Problem to work on
What you return should be every line below, word for word, and none of the images.

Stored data
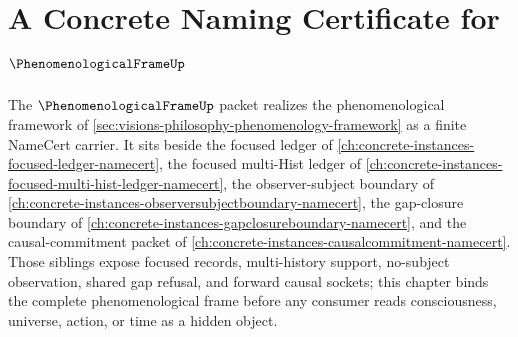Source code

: \chapter{A Concrete Naming Certificate for $\PhenomenologicalFrameUp$}
\label{ch:concrete-instances-phenomenological-frame-namecert}

The $\PhenomenologicalFrameUp$ packet realizes the phenomenological framework of \autoref{sec:visions-philosophy-phenomenology-framework} as a finite NameCert carrier. It sits beside the focused ledger of \autoref{ch:concrete-instances-focused-ledger-namecert}, the focused multi-Hist ledger of \autoref{ch:concrete-instances-focused-multi-hist-ledger-namecert}, the observer-subject boundary of \autoref{ch:concrete-instances-observersubjectboundary-namecert}, the gap-closure boundary of \autoref{ch:concrete-instances-gapclosureboundary-namecert}, and the causal-commitment packet of \autoref{ch:concrete-instances-causalcommitment-namecert}. Those siblings expose focused records, multi-history support, no-subject observation, shared gap refusal, and forward causal sockets; this chapter binds the complete phenomenological frame before any consumer reads consciousness, universe, action, or time as a hidden object.

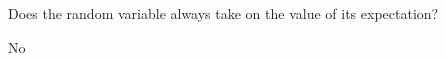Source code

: \question Does the random variable always take on the value of its 
expectation?
\begin{solution}[2cm]
No
\end{solution}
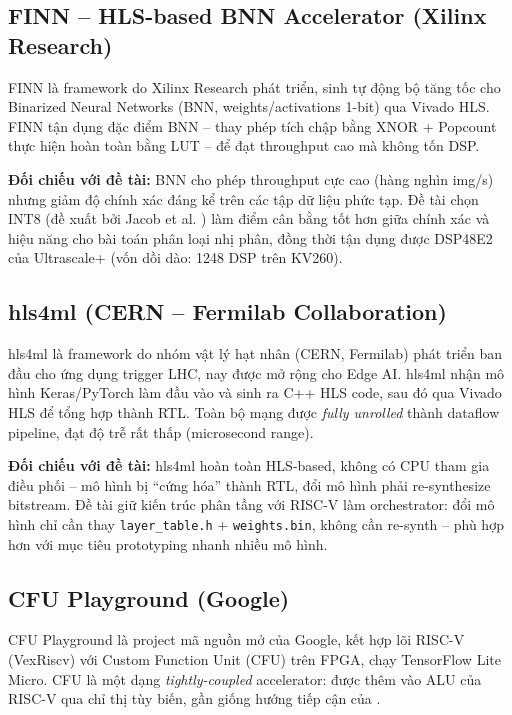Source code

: \subsection{FINN -- HLS-based BNN Accelerator (Xilinx Research)}
FINN \cite{finn_paper} là framework do Xilinx Research phát triển, sinh tự động bộ tăng tốc cho Binarized Neural Networks (BNN, weights/activations 1-bit) qua Vivado HLS. FINN tận dụng đặc điểm BNN -- thay phép tích chập bằng XNOR + Popcount thực hiện hoàn toàn bằng LUT -- để đạt throughput cao mà không tốn DSP.

\textbf{Đối chiếu với đề tài:} BNN cho phép throughput cực cao (hàng nghìn img/s) nhưng giảm độ chính xác đáng kể trên các tập dữ liệu phức tạp. Đề tài chọn INT8 (đề xuất bởi Jacob et al. \cite{jacob2018quantization}) làm điểm cân bằng tốt hơn giữa chính xác và hiệu năng cho bài toán phân loại nhị phân, đồng thời tận dụng được DSP48E2 của Ultrascale+ (vốn dồi dào: 1248 DSP trên KV260).

\subsection{hls4ml (CERN -- Fermilab Collaboration)}
hls4ml \cite{hls4ml} là framework do nhóm vật lý hạt nhân (CERN, Fermilab) phát triển ban đầu cho ứng dụng trigger LHC, nay được mở rộng cho Edge AI. hls4ml nhận mô hình Keras/PyTorch làm đầu vào và sinh ra C++ HLS code, sau đó qua Vivado HLS để tổng hợp thành RTL. Toàn bộ mạng được \textit{fully unrolled} thành dataflow pipeline, đạt độ trễ rất thấp (microsecond range).

\textbf{Đối chiếu với đề tài:} hls4ml hoàn toàn HLS-based, không có CPU tham gia điều phối -- mô hình bị ``cứng hóa'' thành RTL, đổi mô hình phải re-synthesize bitstream. Đề tài giữ kiến trúc phân tầng với RISC-V làm orchestrator: đổi mô hình chỉ cần thay \texttt{layer\_table.h} + \texttt{weights.bin}, không cần re-synth -- phù hợp hơn với mục tiêu prototyping nhanh nhiều mô hình.

\subsection{CFU Playground (Google)}
CFU Playground \cite{cfu_playground} là project mã nguồn mở của Google, kết hợp lõi RISC-V (VexRiscv) với Custom Function Unit (CFU) trên FPGA, chạy TensorFlow Lite Micro. CFU là một dạng \textit{tightly-coupled} accelerator: được thêm vào ALU của RISC-V qua chỉ thị tùy biến, gần giống hướng tiếp cận của \cite{parameshwara2025fpga}.

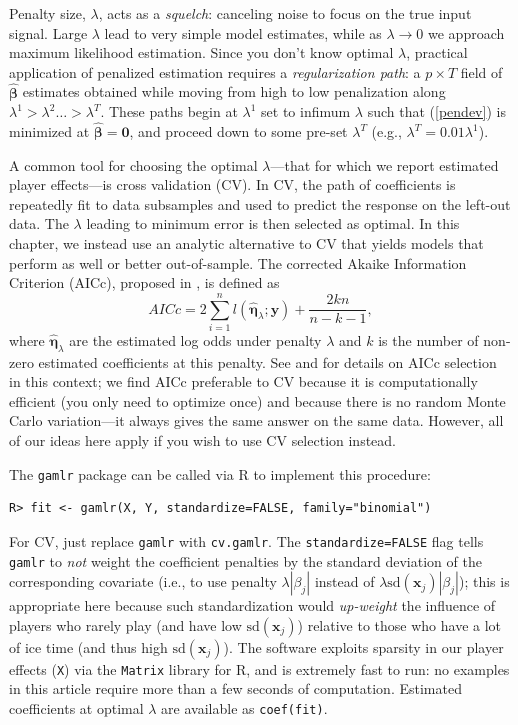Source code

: Penalty size, $\lambda$, acts as a {\it squelch}: canceling noise to
focus on the true input signal. Large $\lambda$ lead to very simple  model
estimates, while as $\lambda \rightarrow 0$ we approach maximum likelihood
estimation. Since you don't know optimal $\lambda$, practical
application of penalized estimation requires a {\it regularization path}: a $p
\times T$ field of $\boldsymbol{\hat\beta}$ estimates obtained while moving
from high to low penalization along $\lambda^1 > \lambda^2 \ldots >
\lambda^T$. These paths begin at $\lambda^1$ set to infimum $\lambda$ such
that (\ref{pendev}) is minimized at $\boldsymbol{\hat\beta} = \mathbf{0}$, and proceed
down to some pre-set $\lambda^T$ (e.g., $\lambda^T= 0.01\lambda^1$).

 A common tool for choosing the optimal $\lambda$---that for which we report
 estimated player effects---is cross validation (CV).  In CV, the path of
 coefficients is repeatedly fit to data subsamples and used to predict the
 response on the left-out data. The $\lambda$ leading to minimum error is then
 selected as optimal.  In this chapter, we instead use an analytic alternative
 to CV that yields models that perform as well or better out-of-sample.   The
 corrected Akaike Information Criterion (AICc), proposed in
 \cite{hurvich_regression_1989}, is defined as
\begin{equation*}
AICc = 2\sum_{i=1}^{n} l(\boldsymbol{\hat\eta}_{\lambda};\mathbf{y}) + \frac{2kn}{n-k-1},
\end{equation*}
where $\boldsymbol{\hat\eta}_{\lambda}$ are the estimated log odds under
penalty $\lambda$ and $k$ is the number of non-zero estimated coefficients at
this penalty. See \cite{taddy_one-step_2015} and \cite{flynn_efficiency_2013}
for details on AICc selection in this context; we find AICc preferable to CV
because it is computationally efficient (you only need to optimize once) and
because there is no random Monte Carlo variation---it always gives the same
answer on the same data.  However, all of our ideas here apply if you wish to
use CV selection instead. 

The {\tt gamlr} package \cite{gamlr} can
be called via {\sf R} to implement this procedure:
\begin{verbatim}
R> fit <- gamlr(X, Y, standardize=FALSE, family="binomial")
\end{verbatim}
For CV, just replace \verb!gamlr! with \verb!cv.gamlr!. The
\verb!standardize=FALSE! flag tells \verb!gamlr! to \textit{not} weight the
coefficient penalties by the standard deviation of the corresponding covariate
(i.e., to use penalty $\lambda|\beta_j|$ instead of
$\lambda\mathrm{sd}(\mathbf{x}_j)|\beta_j|$); this is appropriate here because
such standardization would \textit{up-weight} the influence of players who
rarely play (and have low $\mathrm{sd}(\mathbf{x}_j)$) relative to those who
have a lot of ice time (and thus high $\mathrm{sd}(\mathbf{x}_j)$).  The
software exploits sparsity in our player effects (\verb!X!) via the
\verb!Matrix! library for {\sf R}, and is extremely fast to run: no examples
in this article require more than a few seconds of computation. Estimated
coefficients at optimal $\lambda$ are available as \verb!coef(fit)!.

Exercise output
Source code

: \chapter{A Concrete Naming Certificate for $\PhenomenologicalFrameUp$}
\label{ch:concrete-instances-phenomenological-frame-namecert}

The $\PhenomenologicalFrameUp$ packet realizes the phenomenological framework of \autoref{sec:visions-philosophy-phenomenology-framework} as a finite NameCert carrier. It sits beside the focused ledger of \autoref{ch:concrete-instances-focused-ledger-namecert}, the focused multi-Hist ledger of \autoref{ch:concrete-instances-focused-multi-hist-ledger-namecert}, the observer-subject boundary of \autoref{ch:concrete-instances-observersubjectboundary-namecert}, the gap-closure boundary of \autoref{ch:concrete-instances-gapclosureboundary-namecert}, and the causal-commitment packet of \autoref{ch:concrete-instances-causalcommitment-namecert}. Those siblings expose focused records, multi-history support, no-subject observation, shared gap refusal, and forward causal sockets; this chapter binds the complete phenomenological frame before any consumer reads consciousness, universe, action, or time as a hidden object.

Source code

: \question Does the random variable always take on the value of its 
expectation?
\begin{solution}[2cm]
No
\end{solution}
Source code

: \subsection{FINN -- HLS-based BNN Accelerator (Xilinx Research)}
FINN \cite{finn_paper} là framework do Xilinx Research phát triển, sinh tự động bộ tăng tốc cho Binarized Neural Networks (BNN, weights/activations 1-bit) qua Vivado HLS. FINN tận dụng đặc điểm BNN -- thay phép tích chập bằng XNOR + Popcount thực hiện hoàn toàn bằng LUT -- để đạt throughput cao mà không tốn DSP.

\textbf{Đối chiếu với đề tài:} BNN cho phép throughput cực cao (hàng nghìn img/s) nhưng giảm độ chính xác đáng kể trên các tập dữ liệu phức tạp. Đề tài chọn INT8 (đề xuất bởi Jacob et al. \cite{jacob2018quantization}) làm điểm cân bằng tốt hơn giữa chính xác và hiệu năng cho bài toán phân loại nhị phân, đồng thời tận dụng được DSP48E2 của Ultrascale+ (vốn dồi dào: 1248 DSP trên KV260).

\subsection{hls4ml (CERN -- Fermilab Collaboration)}
hls4ml \cite{hls4ml} là framework do nhóm vật lý hạt nhân (CERN, Fermilab) phát triển ban đầu cho ứng dụng trigger LHC, nay được mở rộng cho Edge AI. hls4ml nhận mô hình Keras/PyTorch làm đầu vào và sinh ra C++ HLS code, sau đó qua Vivado HLS để tổng hợp thành RTL. Toàn bộ mạng được \textit{fully unrolled} thành dataflow pipeline, đạt độ trễ rất thấp (microsecond range).

\textbf{Đối chiếu với đề tài:} hls4ml hoàn toàn HLS-based, không có CPU tham gia điều phối -- mô hình bị ``cứng hóa'' thành RTL, đổi mô hình phải re-synthesize bitstream. Đề tài giữ kiến trúc phân tầng với RISC-V làm orchestrator: đổi mô hình chỉ cần thay \texttt{layer\_table.h} + \texttt{weights.bin}, không cần re-synth -- phù hợp hơn với mục tiêu prototyping nhanh nhiều mô hình.

\subsection{CFU Playground (Google)}
CFU Playground \cite{cfu_playground} là project mã nguồn mở của Google, kết hợp lõi RISC-V (VexRiscv) với Custom Function Unit (CFU) trên FPGA, chạy TensorFlow Lite Micro. CFU là một dạng \textit{tightly-coupled} accelerator: được thêm vào ALU của RISC-V qua chỉ thị tùy biến, gần giống hướng tiếp cận của \cite{parameshwara2025fpga}.

Source code

: Penalty size, $\lambda$, acts as a {\it squelch}: canceling noise to
focus on the true input signal. Large $\lambda$ lead to very simple  model
estimates, while as $\lambda \rightarrow 0$ we approach maximum likelihood
estimation. Since you don't know optimal $\lambda$, practical
application of penalized estimation requires a {\it regularization path}: a $p
\times T$ field of $\boldsymbol{\hat\beta}$ estimates obtained while moving
from high to low penalization along $\lambda^1 > \lambda^2 \ldots >
\lambda^T$. These paths begin at $\lambda^1$ set to infimum $\lambda$ such
that (\ref{pendev}) is minimized at $\boldsymbol{\hat\beta} = \mathbf{0}$, and proceed
down to some pre-set $\lambda^T$ (e.g., $\lambda^T= 0.01\lambda^1$).

 A common tool for choosing the optimal $\lambda$---that for which we report
 estimated player effects---is cross validation (CV).  In CV, the path of
 coefficients is repeatedly fit to data subsamples and used to predict the
 response on the left-out data. The $\lambda$ leading to minimum error is then
 selected as optimal.  In this chapter, we instead use an analytic alternative
 to CV that yields models that perform as well or better out-of-sample.   The
 corrected Akaike Information Criterion (AICc), proposed in
 \cite{hurvich_regression_1989}, is defined as
\begin{equation*}
AICc = 2\sum_{i=1}^{n} l(\boldsymbol{\hat\eta}_{\lambda};\mathbf{y}) + \frac{2kn}{n-k-1},
\end{equation*}
where $\boldsymbol{\hat\eta}_{\lambda}$ are the estimated log odds under
penalty $\lambda$ and $k$ is the number of non-zero estimated coefficients at
this penalty. See \cite{taddy_one-step_2015} and \cite{flynn_efficiency_2013}
for details on AICc selection in this context; we find AICc preferable to CV
because it is computationally efficient (you only need to optimize once) and
because there is no random Monte Carlo variation---it always gives the same
answer on the same data.  However, all of our ideas here apply if you wish to
use CV selection instead. 

The {\tt gamlr} package \cite{gamlr} can
be called via {\sf R} to implement this procedure:
\begin{verbatim}
R> fit <- gamlr(X, Y, standardize=FALSE, family="binomial")
\end{verbatim}
For CV, just replace \verb!gamlr! with \verb!cv.gamlr!. The
\verb!standardize=FALSE! flag tells \verb!gamlr! to \textit{not} weight the
coefficient penalties by the standard deviation of the corresponding covariate
(i.e., to use penalty $\lambda|\beta_j|$ instead of
$\lambda\mathrm{sd}(\mathbf{x}_j)|\beta_j|$); this is appropriate here because
such standardization would \textit{up-weight} the influence of players who
rarely play (and have low $\mathrm{sd}(\mathbf{x}_j)$) relative to those who
have a lot of ice time (and thus high $\mathrm{sd}(\mathbf{x}_j)$).  The
software exploits sparsity in our player effects (\verb!X!) via the
\verb!Matrix! library for {\sf R}, and is extremely fast to run: no examples
in this article require more than a few seconds of computation. Estimated
coefficients at optimal $\lambda$ are available as \verb!coef(fit)!.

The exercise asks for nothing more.